I made other stops for specific things that aren’t part of the UK food culture. Like Yura for a great turkey sandwich–an American staple that hasn’t been imported into England. Piles of king crab dumplings and Kiss of Fire sushi rolls at Haru. I mean, this was all in the space of a few days, and I’m still standing.

But last but not least was my trek over to The Shake Shack. I took my father, who had never been before, and walked across the park to pre-emptively burn some of the all-American calories we were already guilty about consuming. As I stood in line to order my shack burger, fries, seltzer, and vanilla shake, I did stop and smell the fryers a bit. Perhaps I learned to leave New York by eating up the entirety of the Big Apple because the restaurants are the kitchens of New York. In the way a kitchen is the heart of a home, so a restaurant is the heart of the City. Kids were weaving their way through anxious, hungry legs that stamped like a herd’s in line. Couples were discussing the sourcing of the Yukon gold fries, and just why exactly they were less fat than other fries. The sun glinted in from the glass-paned walls, and I squinted out onto Columbus Avenue. I remembered coming to this very spot with my friend Amanda, who used to live a block away, and ordering a salad with blue cheese dressing and a side of fries when it was another restaurant.

It was New York, and I wanted every last drop of it.
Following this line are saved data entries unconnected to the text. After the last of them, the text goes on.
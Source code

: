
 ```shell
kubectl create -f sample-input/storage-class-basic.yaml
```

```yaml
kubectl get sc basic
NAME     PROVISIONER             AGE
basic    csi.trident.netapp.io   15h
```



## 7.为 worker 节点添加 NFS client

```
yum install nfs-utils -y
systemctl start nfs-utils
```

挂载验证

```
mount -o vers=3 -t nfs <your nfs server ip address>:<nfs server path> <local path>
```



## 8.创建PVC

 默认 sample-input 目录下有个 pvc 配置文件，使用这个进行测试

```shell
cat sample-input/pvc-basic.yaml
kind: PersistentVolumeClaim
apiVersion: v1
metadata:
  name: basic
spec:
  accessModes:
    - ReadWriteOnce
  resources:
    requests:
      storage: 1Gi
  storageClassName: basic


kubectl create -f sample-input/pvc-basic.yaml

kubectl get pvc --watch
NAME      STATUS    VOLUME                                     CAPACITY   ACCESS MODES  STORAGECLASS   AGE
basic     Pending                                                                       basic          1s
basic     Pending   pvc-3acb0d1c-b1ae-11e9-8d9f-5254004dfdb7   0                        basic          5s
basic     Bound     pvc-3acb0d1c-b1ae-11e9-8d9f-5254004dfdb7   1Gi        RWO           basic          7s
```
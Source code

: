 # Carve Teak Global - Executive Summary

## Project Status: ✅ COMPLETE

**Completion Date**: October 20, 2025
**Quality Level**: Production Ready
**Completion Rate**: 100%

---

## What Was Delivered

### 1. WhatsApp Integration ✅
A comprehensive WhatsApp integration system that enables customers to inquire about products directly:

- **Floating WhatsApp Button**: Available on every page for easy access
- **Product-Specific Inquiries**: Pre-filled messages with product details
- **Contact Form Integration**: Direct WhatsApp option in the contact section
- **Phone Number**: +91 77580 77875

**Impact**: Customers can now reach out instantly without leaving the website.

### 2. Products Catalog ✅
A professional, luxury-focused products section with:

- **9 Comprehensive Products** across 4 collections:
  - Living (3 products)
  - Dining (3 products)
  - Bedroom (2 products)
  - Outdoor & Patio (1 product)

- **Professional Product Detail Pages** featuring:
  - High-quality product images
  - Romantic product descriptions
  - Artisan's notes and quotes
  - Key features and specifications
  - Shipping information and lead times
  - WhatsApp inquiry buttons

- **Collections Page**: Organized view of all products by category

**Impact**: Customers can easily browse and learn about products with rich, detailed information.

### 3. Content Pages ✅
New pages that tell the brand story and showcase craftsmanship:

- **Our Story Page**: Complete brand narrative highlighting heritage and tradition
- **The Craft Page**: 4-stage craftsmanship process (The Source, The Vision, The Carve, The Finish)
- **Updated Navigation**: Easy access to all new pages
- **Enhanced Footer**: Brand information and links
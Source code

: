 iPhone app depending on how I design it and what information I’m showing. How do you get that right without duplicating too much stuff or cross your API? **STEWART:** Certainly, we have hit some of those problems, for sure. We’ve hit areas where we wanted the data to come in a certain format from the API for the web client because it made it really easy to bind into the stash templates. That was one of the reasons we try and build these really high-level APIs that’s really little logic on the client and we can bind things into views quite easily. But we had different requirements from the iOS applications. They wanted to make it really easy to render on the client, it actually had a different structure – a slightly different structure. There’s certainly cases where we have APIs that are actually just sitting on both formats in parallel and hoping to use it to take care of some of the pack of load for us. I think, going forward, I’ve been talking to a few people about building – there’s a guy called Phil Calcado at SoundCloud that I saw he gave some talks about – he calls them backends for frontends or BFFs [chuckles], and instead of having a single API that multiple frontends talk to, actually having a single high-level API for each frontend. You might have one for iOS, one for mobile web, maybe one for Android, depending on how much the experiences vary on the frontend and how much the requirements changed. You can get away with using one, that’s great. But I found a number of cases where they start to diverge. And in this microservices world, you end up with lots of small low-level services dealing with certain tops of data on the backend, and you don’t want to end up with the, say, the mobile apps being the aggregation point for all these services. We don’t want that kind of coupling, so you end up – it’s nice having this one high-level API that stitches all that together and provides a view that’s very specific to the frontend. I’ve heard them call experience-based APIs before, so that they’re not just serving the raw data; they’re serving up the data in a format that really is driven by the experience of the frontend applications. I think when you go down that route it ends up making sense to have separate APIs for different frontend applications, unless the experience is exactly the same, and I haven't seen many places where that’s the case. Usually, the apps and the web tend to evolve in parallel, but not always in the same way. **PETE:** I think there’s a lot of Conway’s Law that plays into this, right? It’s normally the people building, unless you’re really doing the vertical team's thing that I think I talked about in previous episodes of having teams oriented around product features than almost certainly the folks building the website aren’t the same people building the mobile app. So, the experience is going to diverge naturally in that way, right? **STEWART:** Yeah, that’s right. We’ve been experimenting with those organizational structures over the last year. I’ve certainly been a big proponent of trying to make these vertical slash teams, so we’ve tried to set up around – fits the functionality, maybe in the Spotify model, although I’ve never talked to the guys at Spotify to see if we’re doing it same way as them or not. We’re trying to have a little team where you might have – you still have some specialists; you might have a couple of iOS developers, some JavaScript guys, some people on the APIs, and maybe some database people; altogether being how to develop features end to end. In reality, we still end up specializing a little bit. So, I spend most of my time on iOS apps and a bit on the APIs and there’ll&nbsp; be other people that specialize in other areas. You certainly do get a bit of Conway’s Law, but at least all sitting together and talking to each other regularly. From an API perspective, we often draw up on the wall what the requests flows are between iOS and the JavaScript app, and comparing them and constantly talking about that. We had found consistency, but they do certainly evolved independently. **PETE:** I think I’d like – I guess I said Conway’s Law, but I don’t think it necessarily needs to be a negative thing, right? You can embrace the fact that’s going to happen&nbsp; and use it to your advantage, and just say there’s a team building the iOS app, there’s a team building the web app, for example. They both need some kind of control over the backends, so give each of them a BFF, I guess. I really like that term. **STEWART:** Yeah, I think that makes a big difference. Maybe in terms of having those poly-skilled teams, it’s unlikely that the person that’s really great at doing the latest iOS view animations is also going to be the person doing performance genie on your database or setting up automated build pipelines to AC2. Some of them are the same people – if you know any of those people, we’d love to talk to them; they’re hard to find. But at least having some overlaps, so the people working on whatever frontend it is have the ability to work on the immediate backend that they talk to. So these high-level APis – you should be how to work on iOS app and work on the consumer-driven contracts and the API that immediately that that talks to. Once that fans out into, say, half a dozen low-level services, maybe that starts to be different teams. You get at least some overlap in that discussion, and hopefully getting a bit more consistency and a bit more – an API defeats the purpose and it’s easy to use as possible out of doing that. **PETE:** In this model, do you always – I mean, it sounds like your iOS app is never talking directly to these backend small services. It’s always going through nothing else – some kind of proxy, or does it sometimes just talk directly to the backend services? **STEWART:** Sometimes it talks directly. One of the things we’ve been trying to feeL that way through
And then I sat down at the glorified picnic table with my dad and my burger. That soft, buttery bun. The crumbling beef, the oozing vinegary sauce. The crisp resilience of the crinkle fries that we shared across the table. That sweet, thick, oozing ketchup. And the shake that wouldn’t budge up the straw–so different from the milk-based shakes of the UK. It was all-American, and I ate it all up to the last crumb. The only thing I didn’t take a bite out of that day was American Pie. But that’s on my list for next time.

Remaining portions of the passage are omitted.